Editorial do Jornal Troca-Troca: O frio que castiga e mata: realidade cruel dos moradores de rua
O frio tá aí — e não é um frio comum. Os dias que estamos vivendo mostram que essa friaca está fora do normal, fora dos padrões típicos, que já são rigorosos no nosso inverno gaúcho. As temperaturas negativas, históricas, registradas nesta semana tem chamado a atenção de todo o Brasil. No ano passado, o grande destaque no Rio Grande do Sul foi o excesso de chuva. Este ano, é o frio intenso.
Existe um lado do inverno para parte da nossa sociedade de imagens bonitas, ambientes aquecidos, comida quentinha e uma cama confortável para dormir. Paisagens que
registram a beleza do inverno com campos brancos de geada e até neve em alguns locais. O chimarrão, o vinho, a sopa de capelleti e até aquela bergamota no sol. Esse lado lúdico,
quase poético, realmente encanta.
Mas existe o outro lado. O lado de quem sofre com esse frio. Pessoas que não têm como se agasalhar, que não têm o que comer, que estão nas ruas em busca de uma sopa, um casaco, um sapato — qualquer tipo de doação. Essa é a face mais perversa do frio. Enquanto a maioria de nós busca o conforto dos cobertores e do aquecimento, uma parcela quase invisível da nossa sociedade enfrenta uma batalha diária pela sobrevivência: os moradores em situação de rua. Para eles, o frio não é apenas um incômodo, mas uma ameaça silenciosa e mortal, que revela a face mais cruel da desigualdade social e da indiferença.

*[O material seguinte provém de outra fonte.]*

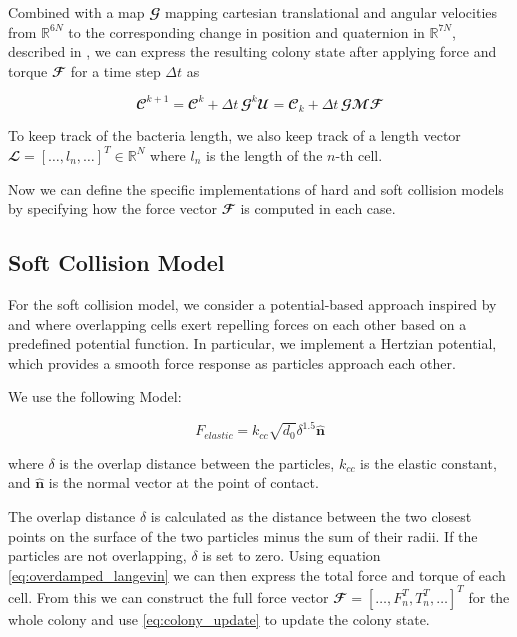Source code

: \documentclass[conference]{IEEEtran}
\begin{document}
Combined with a map $\mathbfcal{G}$ mapping cartesian translational and angular velocities from $\mathbb{R}^{6N}$ to the corresponding change in position and quaternion in $\mathbb{R}^{7N}$, described in \cite{Weady2024}, we can express the resulting colony state after applying force and torque $\mathbfcal{F}$ for a time step $\Delta t$ as

$$
    \mathbfcal{C}^{k+1}  = \mathbfcal{C}^k + \Delta t \, \mathbfcal{G}^k\mathbfcal{U} = \mathbfcal{C}_k + \Delta t \, \mathbfcal{G}\mathbfcal{M} \mathbfcal{F}
$$
\label{eq:colony_update}


To keep track of the bacteria length, we also keep track of a length vector $\mathbfcal{L} = [\dots, l_n, \dots]^T \in \mathbb{R}^{N}$ where $l_n$ is the length of the $n$-th cell.







Now we can define the specific implementations of hard and soft collision models by specifying how the force vector $\mathbfcal{F}$ is computed in each case.

\newpage

\subsection{Soft Collision Model}

For the soft collision model, we consider a potential-based approach inspired by \cite{Warren2019} and \cite{You2018} where overlapping cells exert repelling forces on each other based on a predefined potential function. In particular, we implement a Hertzian potential, which provides a smooth force response as particles approach each other.

We use the following Model:

$$
    F_{elastic} =k_{cc} \sqrt{d_0} \delta^{1.5} \hat{\mathbf{n}}
$$

where $\delta$ is the overlap distance between the particles, $k_{cc}$ is the elastic constant, and $\hat{\mathbf{n}}$ is the normal vector at the point of contact.

The overlap distance $\delta$ is calculated as the distance between the two closest points on the surface of the two particles minus the sum of their radii. If the particles are not overlapping, $\delta$ is set to zero. Using equation \autoref{eq:overdamped_langevin} we can then express the total force and torque of each cell. From this we can construct the full force vector $\mathbfcal{F} = [ \dots, F_n^T, T_n^T, \dots]^T$ for the whole colony and use \autoref{eq:colony_update} to update the colony state.
\end{document}
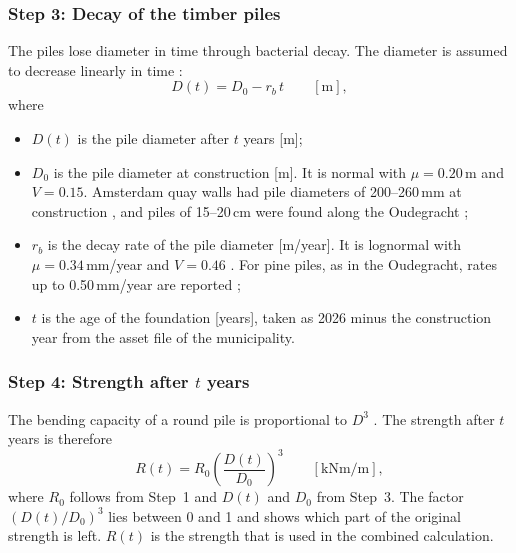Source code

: \subsubsection*{Step 3: Decay of the timber piles}
The piles lose diameter in time through bacterial decay. The diameter is
assumed to decrease linearly in time \parencite{sharma2023, klaassen2009}:
\begin{equation}
  D(t) = D_0 - r_b\,t \qquad [\mathrm{m}], \label{eq:pile_diameter}
\end{equation}
where
\begin{itemize}
  \item $D(t)$ is the pile diameter after $t$ years [m];
  \item $D_0$ is the pile diameter at construction [m]. It is normal with
        $\mu = 0.20$\,m and $V = 0.15$. Amsterdam quay walls had pile
        diameters of 200--260\,mm at construction \parencite{sharma2023}, and
        piles of 15--20\,cm were found along the Oudegracht
        \parencite{erfgoed156};
  \item $r_b$ is the decay rate of the pile diameter [m/year]. It is
        lognormal with $\mu = 0.34$\,mm/year and $V = 0.46$
        \parencite{hemel2024}. For pine piles, as in the Oudegracht, rates
        up to 0.50\,mm/year are reported \parencite{klaassen2009};
  \item $t$ is the age of the foundation [years], taken as 2026 minus the
        construction year from the asset file of the municipality.
\end{itemize}

\subsubsection*{Step 4: Strength after $t$ years}
The bending capacity of a round pile is proportional to $D^3$
\parencite{verruijt2018}. The strength after $t$ years is therefore
\begin{equation}
  R(t) = R_0 \left(\frac{D(t)}{D_0}\right)^{3}
         \qquad [\mathrm{kNm/m}], \label{eq:strength_t}
\end{equation}
where $R_0$ follows from Step~1 and $D(t)$ and $D_0$ from Step~3. The factor
$(D(t)/D_0)^3$ lies between 0 and 1 and shows which part of the original
strength is left. $R(t)$ is the strength that is used in the combined
calculation.

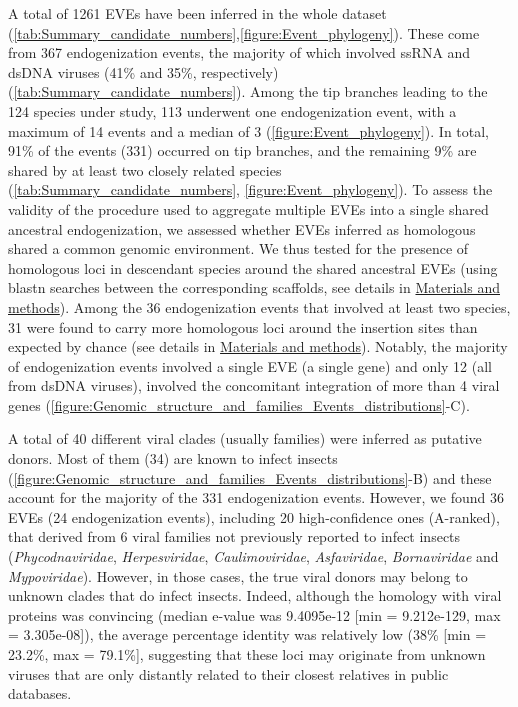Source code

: A total of 1261 EVEs have been inferred in the whole dataset (\tablename{\ref{tab:Summary_candidate_numbers}},\figurename{\ref{figure:Event_phylogeny}}). These come from 367 endogenization events, the majority of which involved ssRNA and dsDNA viruses (41\% and 35\%, respectively) (\tablename{\ref{tab:Summary_candidate_numbers}}). Among the tip branches leading to the 124 species under study, 113 underwent one endogenization event, with a maximum of 14 events and a median of 3 (\figurename{\ref{figure:Event_phylogeny}}). In total, 91\% of the events (331) occurred on tip branches, and the remaining 9\% are shared by at least two closely related species (\tablename{\ref{tab:Summary_candidate_numbers}}, \figurename{\ref{figure:Event_phylogeny}}). To assess the validity of the procedure used to aggregate multiple EVEs into a single shared ancestral endogenization, we assessed whether EVEs inferred as homologous shared a common genomic environment. We thus tested for the presence of homologous loci in descendant species around the shared ancestral EVEs (using blastn searches between the corresponding scaffolds, see details in \hyperref[sec:MM-6]{Materials and methods}). Among the 36 endogenization events that involved at least two species, 31 were found to carry more homologous loci around the insertion sites than expected by chance (see details in \hyperref[sec:MM-6]{Materials and methods}). Notably, the majority of endogenization events involved a single EVE (a single gene) and only 12 (all from dsDNA viruses), involved the concomitant integration of more than 4 viral genes (\figurename{\ref{figure:Genomic_structure_and_families_Events_distributions}}-C).  

A total of 40 different viral clades (usually families) were inferred as putative donors. Most of them (34) are known to infect insects (\figurename{\ref{figure:Genomic_structure_and_families_Events_distributions}}-B) and these account for the majority of the 331 endogenization events.  However, we found 36 EVEs (24 endogenization events), including 20 high-confidence ones (A-ranked), that derived from 6 viral families not previously reported to infect insects (\textit{Phycodnaviridae}, \textit{Herpesviridae}, \textit{Caulimoviridae}, \textit{Asfaviridae}, \textit{Bornaviridae} and \textit{Mypoviridae}). However, in those cases, the true viral donors may belong to unknown clades that do infect insects. Indeed, although the homology with viral proteins was convincing (median e-value was 9.4095e-12 [min = 9.212e-129, max = 3.305e-08]), the average percentage identity was relatively low (38\% [min = 23.2\%, max = 79.1\%], suggesting that these loci may originate from unknown viruses that are only distantly related to their closest relatives in public databases.


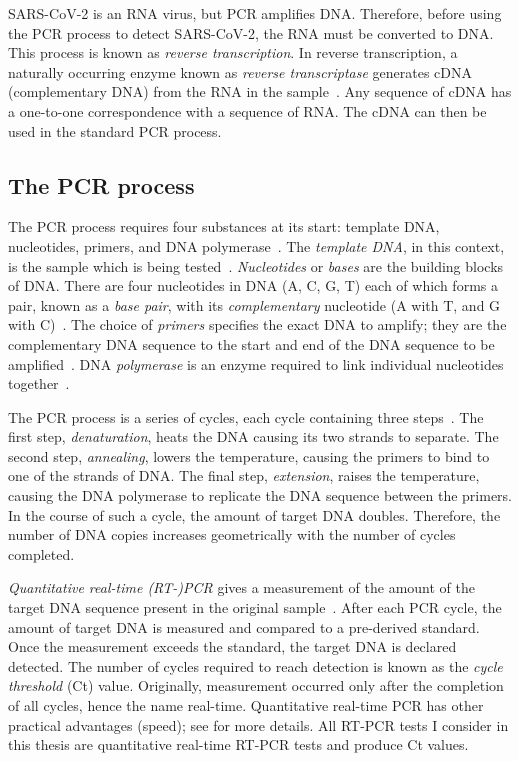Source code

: \documentclass[thesis.tex]{subfiles}
\begin{document}
SARS-CoV-2 is an RNA virus, but PCR amplifies DNA.
Therefore, before using the PCR process to detect SARS-CoV-2, the RNA must be converted to DNA.
This process is known as \emph{reverse transcription}.
In reverse transcription, a naturally occurring enzyme known as \emph{reverse transcriptase} generates cDNA (complementary DNA) from the RNA in the sample~\autocite{valasekPower}.
Any sequence of cDNA has a one-to-one correspondence with a sequence of RNA.
The cDNA can then be used in the standard PCR process.

\subsection{The PCR process} \label{biology-data:sec:PCR-process}


The PCR process requires four substances at its start: template DNA, nucleotides, primers, and DNA polymerase~\autocite{garibyanPCR}.
The \emph{template DNA}, in this context, is the sample which is being tested~\autocite{caseTemplate}.
\emph{Nucleotides} or \emph{bases} are the building blocks of DNA.
There are four nucleotides in DNA (A, C, G, T) each of which forms a pair, known as a \emph{base pair}, with its \emph{complementary} nucleotide (A with T, and G with C)~\autocite{batesBase}.
The choice of \emph{primers} specifies the exact DNA to amplify; they are the complementary DNA sequence to the start and end of the DNA sequence to be amplified~\autocite{garibyanPCR}.
DNA \emph{polymerase} is an enzyme required to link individual nucleotides together~\autocite{garibyanPCR}.

The PCR process is a series of cycles, each cycle containing three steps~\autocite{powledgePCR,garibyanPCR}.
The first step, \emph{denaturation}, heats the DNA causing its two strands to separate.
The second step, \emph{annealing}, lowers the temperature, causing the primers to bind to one of the strands of DNA.
The final step, \emph{extension}, raises the temperature, causing the DNA polymerase to replicate the DNA sequence between the primers. 
In the course of such a cycle, the amount of target DNA doubles.
Therefore, the number of DNA copies increases geometrically with the number of cycles completed.

\emph{Quantitative real-time (RT-)PCR} gives a measurement of the amount of the target DNA sequence present in the original sample~\autocite{yangPCRdiagnostics}.
After each PCR cycle, the amount of target DNA is measured and compared to a pre-derived standard.
Once the measurement exceeds the standard, the target DNA is declared detected. 
The number of cycles required to reach detection is known as the \emph{cycle threshold} (Ct) value.
Originally, measurement occurred only after the completion of all cycles, hence the name real-time.
Quantitative real-time PCR has other practical advantages (\eg speed); see \textcite{yangPCRdiagnostics,valasekPower} for more details.
All RT-PCR tests I consider in this thesis are quantitative real-time RT-PCR tests and produce Ct values.
\end{document}
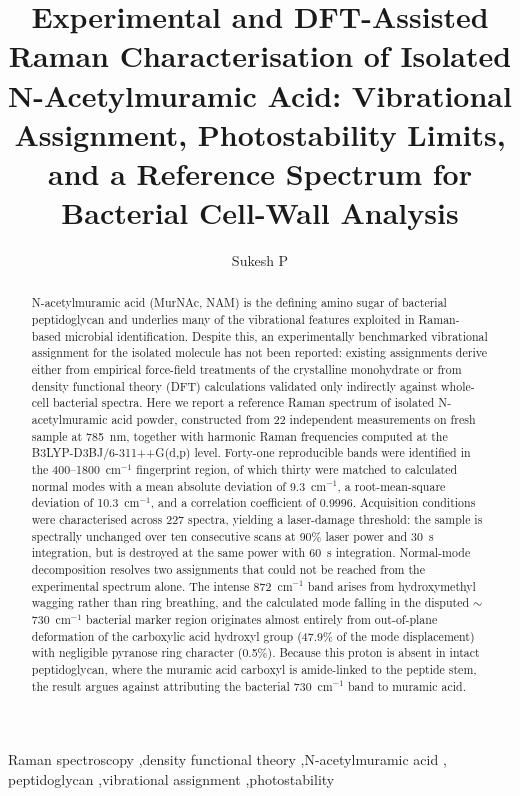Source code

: \documentclass[preprint,12pt]{elsarticle}
\newcommand{\wn}{\ensuremath{\mathrm{cm}^{-1}}}
\begin{document}
\begin{frontmatter}

\title{Experimental and DFT-Assisted Raman Characterisation of Isolated
N-Acetylmuramic Acid: Vibrational Assignment, Photostability Limits, and a
Reference Spectrum for Bacterial Cell-Wall Analysis}

\author[iitj]{Sukesh P}


\begin{abstract}
N-acetylmuramic acid (MurNAc, NAM) is the defining amino sugar of bacterial
peptidoglycan and underlies many of the vibrational features exploited in
Raman-based microbial identification. Despite this, an experimentally
benchmarked vibrational assignment for the isolated molecule has not been
reported: existing assignments derive either from empirical force-field
treatments of the crystalline monohydrate or from density functional theory
(DFT) calculations validated only indirectly against whole-cell bacterial
spectra. Here we report a reference Raman spectrum of isolated N-acetylmuramic
acid powder, constructed from 22 independent measurements on fresh sample at
785~nm, together with harmonic Raman frequencies computed at the
B3LYP-D3BJ/6-311++G(d,p) level. Forty-one reproducible bands were identified in
the 400--1800~\wn{} fingerprint region, of which thirty were matched to
calculated normal modes with a mean absolute deviation of 9.3~\wn{}, a
root-mean-square deviation of 10.3~\wn{}, and a correlation coefficient of
0.9996. Acquisition conditions were characterised across 227 spectra, yielding a
laser-damage threshold: the sample is spectrally unchanged over ten consecutive
scans at 90\% laser power and 30~s integration, but is destroyed at the same
power with 60~s integration. Normal-mode decomposition resolves two assignments
that could not be reached from the experimental spectrum alone. The intense
872~\wn{} band arises from hydroxymethyl wagging rather than ring breathing, and
the calculated mode falling in the disputed $\sim$730~\wn{} bacterial marker
region originates almost entirely from out-of-plane deformation of the
carboxylic acid hydroxyl group (47.9\% of the mode displacement) with negligible
pyranose ring character (0.5\%). Because this proton is absent in intact
peptidoglycan, where the muramic acid carboxyl is amide-linked to the peptide
stem, the result argues against attributing the bacterial 730~\wn{} band to
muramic acid.
\end{abstract}

\begin{keyword}
Raman spectroscopy \sep density functional theory \sep N-acetylmuramic acid \sep
peptidoglycan \sep vibrational assignment \sep photostability
\end{keyword}

\end{frontmatter}
\linenumbers
\end{document}
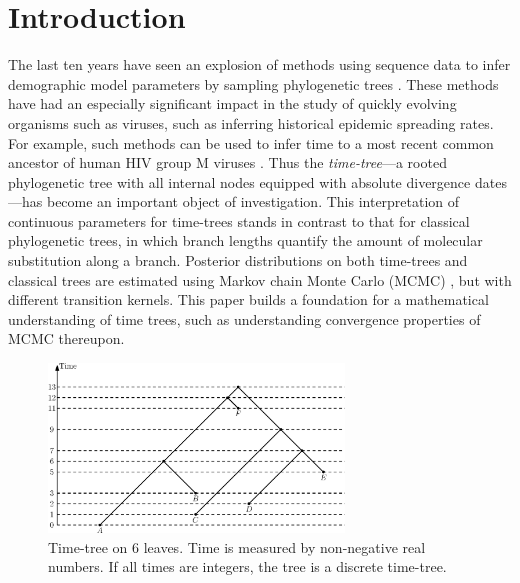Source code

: \documentclass[11pt]{amsart}
\theoremstyle{definition}
\begin{document}
\maketitle

\thispagestyle{empty}
\addtocounter{page}{-1}
\newpage


\section{Introduction}
The last ten years have seen an explosion of methods using sequence data to infer demographic model parameters by sampling phylogenetic trees \autocite{Kuhner1995-mj,Kuhner1998-tq,Kuhner2000-af,Beerli2001-sc,Kuhner2006-vx,Drummond2002,Drummond2005-ks,Drummond2006-oa,Minin2008-wz}.
These methods have had an especially significant impact in the study of quickly evolving organisms such as viruses, such as inferring historical epidemic spreading rates.
For example, such methods can be used to infer time to a most recent common ancestor of human HIV group M viruses \autocite{Worobey2008-rt,Baele2013-op}.
Thus the \emph{time-tree}---a rooted phylogenetic tree with all internal nodes equipped with absolute divergence dates---has become an important object of investigation.
This interpretation of continuous parameters for time-trees stands in contrast to that for classical phylogenetic trees, in which branch lengths quantify the amount of molecular substitution along a branch.
Posterior distributions on both time-trees and classical trees are estimated using Markov chain Monte Carlo (MCMC) \autocite{Mau1997-sq,Yang1997-gv,Drummond2002}, but with different transition kernels.
This paper builds a foundation for a mathematical understanding of time trees, such as understanding convergence properties of MCMC thereupon.

\begin{figure}[ht]
\centering
\includegraphics[width=0.7\textwidth]{timeTree.eps}
\caption{Time-tree on $6$ leaves.
Time is measured by non-negative real numbers.
If all times are integers, the tree is a discrete time-tree.}
\label{timeTree.eps}
\end{figure}
\end{document}
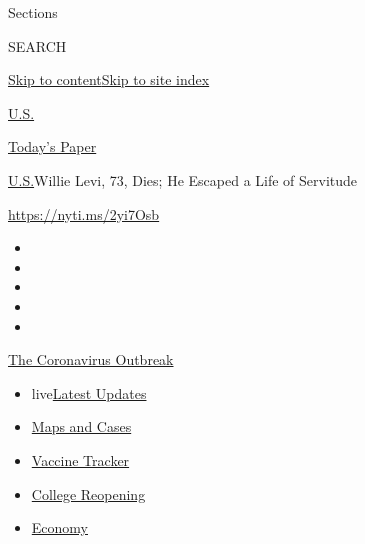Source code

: Sections

SEARCH

\protect\hyperlink{site-content}{Skip to
content}\protect\hyperlink{site-index}{Skip to site index}

\href{https://www.nytimes.com/section/us}{U.S.}

\href{https://myaccount.nytimes.com/auth/login?response_type=cookie\&client_id=vi}{}

\href{https://www.nytimes.com/section/todayspaper}{Today's Paper}

\href{/section/us}{U.S.}\textbar{}Willie Levi, 73, Dies; He Escaped a
Life of Servitude

\url{https://nyti.ms/2yi7Osb}

\begin{itemize}
\item
\item
\item
\item
\item
\end{itemize}

\href{https://www.nytimes.com/news-event/coronavirus?action=click\&pgtype=Article\&state=default\&region=TOP_BANNER\&context=storylines_menu}{The
Coronavirus Outbreak}

\begin{itemize}
\tightlist
\item
  live\href{https://www.nytimes.com/2020/08/03/world/coronavirus-covid-19.html?action=click\&pgtype=Article\&state=default\&region=TOP_BANNER\&context=storylines_menu}{Latest
  Updates}
\item
  \href{https://www.nytimes.com/interactive/2020/us/coronavirus-us-cases.html?action=click\&pgtype=Article\&state=default\&region=TOP_BANNER\&context=storylines_menu}{Maps
  and Cases}
\item
  \href{https://www.nytimes.com/interactive/2020/science/coronavirus-vaccine-tracker.html?action=click\&pgtype=Article\&state=default\&region=TOP_BANNER\&context=storylines_menu}{Vaccine
  Tracker}
\item
  \href{https://www.nytimes.com/2020/08/02/us/covid-college-reopening.html?action=click\&pgtype=Article\&state=default\&region=TOP_BANNER\&context=storylines_menu}{College
  Reopening}
\item
  \href{https://www.nytimes.com/live/2020/08/03/business/stock-market-today-coronavirus?action=click\&pgtype=Article\&state=default\&region=TOP_BANNER\&context=storylines_menu}{Economy}
\end{itemize}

E não são raros os casos de pessoas que morrem de hipotermia nas ruas. Nesta onda de frio mais recente já tivemos três casos aqui no RS (duas mortes em Porto Alegre e uma
na Serra, em Bento Gonçalves). Essa realidade, que se repete anualmente, é um lembrete doloroso de muitos que vivem a margem da sociedade. É de conhecimento que a questão dos moradores de rua é complexa, envolvendo desde problemas de saúde mental e dependência química até a falta de oportunidades e o desamparo familiar. No entanto, em meio a essa complexidade, a necessidade básica de um teto e de proteção contra o frio é a mais urgente e imediata.
No calor, a gente ainda se vira. Mesmo os moradores de rua conseguem encontrar abrigo embaixo de uma marquise, tomar água, ter um alimento. Sempre tem alguém que ajuda. Mas o frio é diferente. O frio dói mais, ele afeta diretamente a saúde, castiga os idosos, judia das crianças — e, principalmente, é cruel com os mais vulneráveis. Sabemos dos esforços das autoridades públicas municipais em abordar essas pessoas e encaminhá-las para a rede de acolhimento, que aqui conta com albergue, comida, banho e uma cama com coberta para dormir. Até o cachorro, que não raro acompanha essas pessoas também são acolhidos.
Quem já acompanhou uma abordagem que a Ronda Social realiza sabe que muitas vezes os agentes são recebidos com agressividade, por aqueles que se negam e não querem sair de onde estão, arriscando a própria vida em noites extremamente geladas.
E então o que fazer? Deixar na rua para que morram? Recolhe-las compulsoriamente, obrigando-as a ir para o local devidamente preparado para ampará-las? É uma questão
difícil. Se de um lado existe a liberdade do indivíduo, que permite que permaneça em um local que é público, por outro existe o risco real de morte. Muitos acreditam que é inaceitável que a regra da liberdade possa ser maior do que a vida.
O que adianta deixar aquela pessoa ali, para ela morrer? Não são raros os casos em que os moradores em situação de rua estão nesta condição agravada pela dependência química, pelo álcool e não possuem condição de decidir o que é o melhor. O certo seria recolher, sim. Levar essas pessoas para um lugar quente, onde possam se proteger. Não podemos nos acostumar com a imagem de corpos encolhidos nas calçadas, tentando se proteger do vento gelado com papelões, uma coberta insuficiente e parcos pertences.
Sabemos que ninguém está na rua porque quer, porque gosta ou acha aquilo bom com zero grau ou ainda muito mais frio que isso. Muitos desses indivíduos estão nas ruas porque passaram por traumas, porque foram expulsas de casa, abusadas, maltratadas, muitas se envolveram com drogas, perderam vínculos familiares. São histórias que a gente nem
imagina viver.
Então, apesar de parecer óbvio que o certo é recolher, é preciso de alguma forma entender e não julgar quem recusa — porque a gente não sabe a dor que aquela pessoa carrega.
Mas, da mesma forma é preciso encontrar uma maneira mais eficaz que “no convencimento” tentar tirar essas pessoas do seu mundo, que são as ruas, e protegê-las nesses momentos de calamidade extrema.